**TASK DESCRIPTION:**
Reproduce the records exactly.
### RECORD EXCERPTS
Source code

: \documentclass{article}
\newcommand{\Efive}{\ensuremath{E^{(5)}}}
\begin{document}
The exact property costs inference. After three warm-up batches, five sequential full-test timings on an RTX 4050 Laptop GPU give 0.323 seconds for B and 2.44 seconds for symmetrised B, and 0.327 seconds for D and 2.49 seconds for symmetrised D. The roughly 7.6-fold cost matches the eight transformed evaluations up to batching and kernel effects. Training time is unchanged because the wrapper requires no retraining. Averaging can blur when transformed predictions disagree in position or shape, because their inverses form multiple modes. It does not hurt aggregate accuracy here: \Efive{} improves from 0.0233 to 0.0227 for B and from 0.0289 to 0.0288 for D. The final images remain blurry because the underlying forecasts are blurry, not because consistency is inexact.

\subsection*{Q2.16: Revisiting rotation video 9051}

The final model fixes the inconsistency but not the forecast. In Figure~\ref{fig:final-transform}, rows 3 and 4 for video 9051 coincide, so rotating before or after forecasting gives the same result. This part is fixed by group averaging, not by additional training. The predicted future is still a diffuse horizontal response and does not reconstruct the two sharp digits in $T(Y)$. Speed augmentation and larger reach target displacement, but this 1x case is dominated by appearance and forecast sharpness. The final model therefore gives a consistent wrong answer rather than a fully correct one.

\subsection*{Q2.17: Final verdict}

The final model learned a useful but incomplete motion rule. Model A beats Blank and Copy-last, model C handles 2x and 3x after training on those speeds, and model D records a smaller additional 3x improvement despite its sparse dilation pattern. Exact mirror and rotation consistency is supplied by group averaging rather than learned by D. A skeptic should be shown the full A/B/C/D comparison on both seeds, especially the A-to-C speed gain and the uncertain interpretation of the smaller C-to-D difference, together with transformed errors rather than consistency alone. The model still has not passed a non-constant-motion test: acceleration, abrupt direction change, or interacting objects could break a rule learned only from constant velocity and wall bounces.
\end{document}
######
**ANSWER:**
Source code

: \documentclass{article}
\newcommand{\Efive}{\ensuremath{E^{(5)}}}
\begin{document}
The exact property costs inference. After three warm-up batches, five sequential full-test timings on an RTX 4050 Laptop GPU give 0.323 seconds for B and 2.44 seconds for symmetrised B, and 0.327 seconds for D and 2.49 seconds for symmetrised D. The roughly 7.6-fold cost matches the eight transformed evaluations up to batching and kernel effects. Training time is unchanged because the wrapper requires no retraining. Averaging can blur when transformed predictions disagree in position or shape, because their inverses form multiple modes. It does not hurt aggregate accuracy here: \Efive{} improves from 0.0233 to 0.0227 for B and from 0.0289 to 0.0288 for D. The final images remain blurry because the underlying forecasts are blurry, not because consistency is inexact.

\subsection*{Q2.16: Revisiting rotation video 9051}

The final model fixes the inconsistency but not the forecast. In Figure~\ref{fig:final-transform}, rows 3 and 4 for video 9051 coincide, so rotating before or after forecasting gives the same result. This part is fixed by group averaging, not by additional training. The predicted future is still a diffuse horizontal response and does not reconstruct the two sharp digits in $T(Y)$. Speed augmentation and larger reach target displacement, but this 1x case is dominated by appearance and forecast sharpness. The final model therefore gives a consistent wrong answer rather than a fully correct one.

\subsection*{Q2.17: Final verdict}

The final model learned a useful but incomplete motion rule. Model A beats Blank and Copy-last, model C handles 2x and 3x after training on those speeds, and model D records a smaller additional 3x improvement despite its sparse dilation pattern. Exact mirror and rotation consistency is supplied by group averaging rather than learned by D. A skeptic should be shown the full A/B/C/D comparison on both seeds, especially the A-to-C speed gain and the uncertain interpretation of the smaller C-to-D difference, together with transformed errors rather than consistency alone. The model still has not passed a non-constant-motion test: acceleration, abrupt direction change, or interacting objects could break a rule learned only from constant velocity and wall bounces.
\end{document}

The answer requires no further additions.